[Records excerpted from a collection]
┌──
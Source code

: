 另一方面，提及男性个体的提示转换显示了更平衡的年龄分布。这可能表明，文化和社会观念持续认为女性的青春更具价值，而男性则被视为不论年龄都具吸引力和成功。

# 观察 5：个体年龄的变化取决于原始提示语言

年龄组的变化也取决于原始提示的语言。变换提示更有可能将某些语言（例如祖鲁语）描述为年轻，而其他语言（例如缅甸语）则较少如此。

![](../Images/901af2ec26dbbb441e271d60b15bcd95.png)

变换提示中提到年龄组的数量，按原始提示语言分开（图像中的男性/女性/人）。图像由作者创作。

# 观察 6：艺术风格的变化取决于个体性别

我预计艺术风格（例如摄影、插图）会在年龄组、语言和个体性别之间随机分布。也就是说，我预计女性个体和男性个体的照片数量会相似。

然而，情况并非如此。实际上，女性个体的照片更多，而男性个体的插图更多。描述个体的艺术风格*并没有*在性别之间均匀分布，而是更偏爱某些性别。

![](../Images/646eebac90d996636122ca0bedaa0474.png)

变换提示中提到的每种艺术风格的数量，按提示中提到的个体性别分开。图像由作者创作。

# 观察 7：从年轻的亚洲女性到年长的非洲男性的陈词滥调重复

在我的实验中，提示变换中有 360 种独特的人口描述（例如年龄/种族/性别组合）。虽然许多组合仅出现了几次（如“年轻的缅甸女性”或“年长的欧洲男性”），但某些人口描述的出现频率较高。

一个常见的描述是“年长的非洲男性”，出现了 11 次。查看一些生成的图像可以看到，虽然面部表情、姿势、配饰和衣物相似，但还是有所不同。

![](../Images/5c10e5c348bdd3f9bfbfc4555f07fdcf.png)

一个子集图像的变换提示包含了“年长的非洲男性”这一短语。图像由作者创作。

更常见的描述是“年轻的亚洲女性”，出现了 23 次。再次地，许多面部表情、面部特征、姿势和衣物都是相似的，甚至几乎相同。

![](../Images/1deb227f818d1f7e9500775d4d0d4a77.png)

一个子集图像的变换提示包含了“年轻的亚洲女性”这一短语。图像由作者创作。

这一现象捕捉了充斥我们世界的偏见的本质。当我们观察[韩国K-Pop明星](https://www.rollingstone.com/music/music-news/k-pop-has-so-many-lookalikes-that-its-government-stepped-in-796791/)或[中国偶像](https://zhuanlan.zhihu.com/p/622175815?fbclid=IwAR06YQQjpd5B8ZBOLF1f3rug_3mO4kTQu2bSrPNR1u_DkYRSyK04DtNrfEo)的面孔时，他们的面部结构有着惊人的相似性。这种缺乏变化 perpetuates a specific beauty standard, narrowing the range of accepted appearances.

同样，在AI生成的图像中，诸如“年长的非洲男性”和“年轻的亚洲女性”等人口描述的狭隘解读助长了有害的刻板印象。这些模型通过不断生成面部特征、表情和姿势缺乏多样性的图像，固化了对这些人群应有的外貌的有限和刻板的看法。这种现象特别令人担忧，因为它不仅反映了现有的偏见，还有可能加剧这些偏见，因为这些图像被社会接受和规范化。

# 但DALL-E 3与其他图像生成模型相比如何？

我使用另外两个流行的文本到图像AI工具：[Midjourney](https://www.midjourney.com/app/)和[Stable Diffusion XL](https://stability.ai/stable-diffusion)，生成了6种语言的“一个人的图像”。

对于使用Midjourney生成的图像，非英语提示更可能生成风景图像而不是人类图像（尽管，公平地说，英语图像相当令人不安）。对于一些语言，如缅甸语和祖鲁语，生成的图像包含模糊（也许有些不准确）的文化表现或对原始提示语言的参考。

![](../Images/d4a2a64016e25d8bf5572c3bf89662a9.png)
└──
Your task
All of the records need to be returned exactly as they are.

Written solution
Source code

: 另一方面，提及男性个体的提示转换显示了更平衡的年龄分布。这可能表明，文化和社会观念持续认为女性的青春更具价值，而男性则被视为不论年龄都具吸引力和成功。

# 观察 5：个体年龄的变化取决于原始提示语言

年龄组的变化也取决于原始提示的语言。变换提示更有可能将某些语言（例如祖鲁语）描述为年轻，而其他语言（例如缅甸语）则较少如此。

![](../Images/901af2ec26dbbb441e271d60b15bcd95.png)

变换提示中提到年龄组的数量，按原始提示语言分开（图像中的男性/女性/人）。图像由作者创作。

# 观察 6：艺术风格的变化取决于个体性别

我预计艺术风格（例如摄影、插图）会在年龄组、语言和个体性别之间随机分布。也就是说，我预计女性个体和男性个体的照片数量会相似。

然而，情况并非如此。实际上，女性个体的照片更多，而男性个体的插图更多。描述个体的艺术风格*并没有*在性别之间均匀分布，而是更偏爱某些性别。

![](../Images/646eebac90d996636122ca0bedaa0474.png)

变换提示中提到的每种艺术风格的数量，按提示中提到的个体性别分开。图像由作者创作。

# 观察 7：从年轻的亚洲女性到年长的非洲男性的陈词滥调重复

在我的实验中，提示变换中有 360 种独特的人口描述（例如年龄/种族/性别组合）。虽然许多组合仅出现了几次（如“年轻的缅甸女性”或“年长的欧洲男性”），但某些人口描述的出现频率较高。

一个常见的描述是“年长的非洲男性”，出现了 11 次。查看一些生成的图像可以看到，虽然面部表情、姿势、配饰和衣物相似，但还是有所不同。

![](../Images/5c10e5c348bdd3f9bfbfc4555f07fdcf.png)

一个子集图像的变换提示包含了“年长的非洲男性”这一短语。图像由作者创作。

更常见的描述是“年轻的亚洲女性”，出现了 23 次。再次地，许多面部表情、面部特征、姿势和衣物都是相似的，甚至几乎相同。

![](../Images/1deb227f818d1f7e9500775d4d0d4a77.png)

一个子集图像的变换提示包含了“年轻的亚洲女性”这一短语。图像由作者创作。

这一现象捕捉了充斥我们世界的偏见的本质。当我们观察[韩国K-Pop明星](https://www.rollingstone.com/music/music-news/k-pop-has-so-many-lookalikes-that-its-government-stepped-in-796791/)或[中国偶像](https://zhuanlan.zhihu.com/p/622175815?fbclid=IwAR06YQQjpd5B8ZBOLF1f3rug_3mO4kTQu2bSrPNR1u_DkYRSyK04DtNrfEo)的面孔时，他们的面部结构有着惊人的相似性。这种缺乏变化 perpetuates a specific beauty standard, narrowing the range of accepted appearances.

同样，在AI生成的图像中，诸如“年长的非洲男性”和“年轻的亚洲女性”等人口描述的狭隘解读助长了有害的刻板印象。这些模型通过不断生成面部特征、表情和姿势缺乏多样性的图像，固化了对这些人群应有的外貌的有限和刻板的看法。这种现象特别令人担忧，因为它不仅反映了现有的偏见，还有可能加剧这些偏见，因为这些图像被社会接受和规范化。

# 但DALL-E 3与其他图像生成模型相比如何？

我使用另外两个流行的文本到图像AI工具：[Midjourney](https://www.midjourney.com/app/)和[Stable Diffusion XL](https://stability.ai/stable-diffusion)，生成了6种语言的“一个人的图像”。

对于使用Midjourney生成的图像，非英语提示更可能生成风景图像而不是人类图像（尽管，公平地说，英语图像相当令人不安）。对于一些语言，如缅甸语和祖鲁语，生成的图像包含模糊（也许有些不准确）的文化表现或对原始提示语言的参考。

![](../Images/d4a2a64016e25d8bf5572c3bf89662a9.png)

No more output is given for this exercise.